Back in Lucerne, during the master class, it was my turn to take the podium. We began with Alban Berg’s Lyric Suite. Each time, Boulez allowed me to play long passages without stopping the orchestra to make any observations. At the end of a section, he suspended the sound with a strong signal. He stood up and conducted exactly the same fragment. It was evident that he wanted to show me something that could not be verbalized; beyond something technical: something metaphysical. He “interpreted” in every sense of the word. After conducting a few pages with a sober expression, he reaped the climax he had gradually built up, as if the score had clamored to come out of the paper. With both hands, he had shaped a sonorous mass that could be felt, that must be conducting! When he finished, he turned to me and asked, “Did you see how I did it?” I don’t know what he thought when he noticed that I was unable to articulate a word. Three revealing conclusions had me completely abstracted. The first one: Boulez was a giant, and now I understood in which dimension; the second one: musical interpretation, in a pure sense, cannot be taught with words; the third one: to live that aesthetic experience was a gift for a few. While I took a couple more seconds to come back from the trance, Boulez continued to give me indications. The “pedagogical moment” had happened, and it was only the beginning of the course.

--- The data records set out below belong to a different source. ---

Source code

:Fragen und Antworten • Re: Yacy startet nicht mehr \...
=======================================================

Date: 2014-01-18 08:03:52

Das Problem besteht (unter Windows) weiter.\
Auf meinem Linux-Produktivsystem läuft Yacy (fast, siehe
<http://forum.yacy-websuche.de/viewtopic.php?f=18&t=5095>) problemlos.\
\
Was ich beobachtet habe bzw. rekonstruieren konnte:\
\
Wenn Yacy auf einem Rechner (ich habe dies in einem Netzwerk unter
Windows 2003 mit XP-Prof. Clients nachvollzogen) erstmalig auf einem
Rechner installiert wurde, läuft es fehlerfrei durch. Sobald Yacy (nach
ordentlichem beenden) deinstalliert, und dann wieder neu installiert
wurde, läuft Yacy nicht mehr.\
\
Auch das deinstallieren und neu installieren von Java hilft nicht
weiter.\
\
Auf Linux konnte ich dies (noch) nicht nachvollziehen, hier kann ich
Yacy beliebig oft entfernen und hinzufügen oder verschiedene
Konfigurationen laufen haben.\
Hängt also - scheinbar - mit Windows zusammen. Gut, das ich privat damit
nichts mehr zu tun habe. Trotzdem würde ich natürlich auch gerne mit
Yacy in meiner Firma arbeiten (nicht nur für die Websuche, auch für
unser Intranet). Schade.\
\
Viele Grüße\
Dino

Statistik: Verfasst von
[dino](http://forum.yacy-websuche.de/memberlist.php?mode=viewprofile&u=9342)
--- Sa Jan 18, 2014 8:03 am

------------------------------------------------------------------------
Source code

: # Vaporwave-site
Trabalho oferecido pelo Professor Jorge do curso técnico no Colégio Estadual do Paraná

In those days, after the sessions were over, and after staying a couple of weeks more to attend the legendary Festival rehearsals and concerts, I returned to Holland. I had graduated in composition at the Royal Conservatory in The Hague just a month before, and was about to start my master’s degree in conducting at the Amsterdam Conservatory. Lucerne was an essential background to later study for a year at the Paris Conservatoire, and thus to be able to conduct in seasons of professional orchestras with which the institution had a well-articulated relationship. It was seven years of preparation in the old continent. Of all that period, the simplicity of Pierre Boulez, in combination with his profound artistic identity, constituted one of the life lessons that have had the greatest impact on me. He, that living legend, would take the bus to the concert hall, stand in line at the theater’s cafeteria, and enjoy commenting on his latest professional achievement as a young man beginning his career. Everything he did was instructive.
A phrase he pronounced in those days that I never forgot: “Seek excellence and people will talk about you, good and bad, it is inevitable.”